Problem description:
Print the data that follows without changing a single word.

Saved data entries:
────
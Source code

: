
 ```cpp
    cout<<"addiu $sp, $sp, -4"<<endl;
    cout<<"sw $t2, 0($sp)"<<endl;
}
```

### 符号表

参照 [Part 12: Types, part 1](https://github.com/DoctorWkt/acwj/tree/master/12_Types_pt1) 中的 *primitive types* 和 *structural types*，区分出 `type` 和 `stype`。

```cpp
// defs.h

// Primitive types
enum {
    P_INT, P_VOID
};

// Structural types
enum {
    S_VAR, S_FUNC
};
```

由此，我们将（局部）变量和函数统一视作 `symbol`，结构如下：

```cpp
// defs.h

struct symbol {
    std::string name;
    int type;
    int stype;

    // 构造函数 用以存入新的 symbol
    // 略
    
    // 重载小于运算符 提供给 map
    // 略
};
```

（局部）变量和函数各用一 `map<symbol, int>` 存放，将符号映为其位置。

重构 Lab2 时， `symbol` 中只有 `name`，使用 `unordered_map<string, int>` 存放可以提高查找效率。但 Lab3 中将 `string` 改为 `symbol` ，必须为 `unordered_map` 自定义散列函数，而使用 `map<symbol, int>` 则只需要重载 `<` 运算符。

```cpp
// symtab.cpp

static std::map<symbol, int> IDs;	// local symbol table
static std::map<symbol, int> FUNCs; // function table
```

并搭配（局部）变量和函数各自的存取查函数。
────
Solution to this task:
Source code

:
 ```cpp
    cout<<"addiu $sp, $sp, -4"<<endl;
    cout<<"sw $t2, 0($sp)"<<endl;
}
```

### 符号表

参照 [Part 12: Types, part 1](https://github.com/DoctorWkt/acwj/tree/master/12_Types_pt1) 中的 *primitive types* 和 *structural types*，区分出 `type` 和 `stype`。

```cpp
// defs.h

// Primitive types
enum {
    P_INT, P_VOID
};

// Structural types
enum {
    S_VAR, S_FUNC
};
```

由此，我们将（局部）变量和函数统一视作 `symbol`，结构如下：

```cpp
// defs.h

struct symbol {
    std::string name;
    int type;
    int stype;

    // 构造函数 用以存入新的 symbol
    // 略
    
    // 重载小于运算符 提供给 map
    // 略
};
```

（局部）变量和函数各用一 `map<symbol, int>` 存放，将符号映为其位置。

重构 Lab2 时， `symbol` 中只有 `name`，使用 `unordered_map<string, int>` 存放可以提高查找效率。但 Lab3 中将 `string` 改为 `symbol` ，必须为 `unordered_map` 自定义散列函数，而使用 `map<symbol, int>` 则只需要重载 `<` 运算符。

```cpp
// symtab.cpp

static std::map<symbol, int> IDs;	// local symbol table
static std::map<symbol, int> FUNCs; // function table
```

并搭配（局部）变量和函数各自的存取查函数。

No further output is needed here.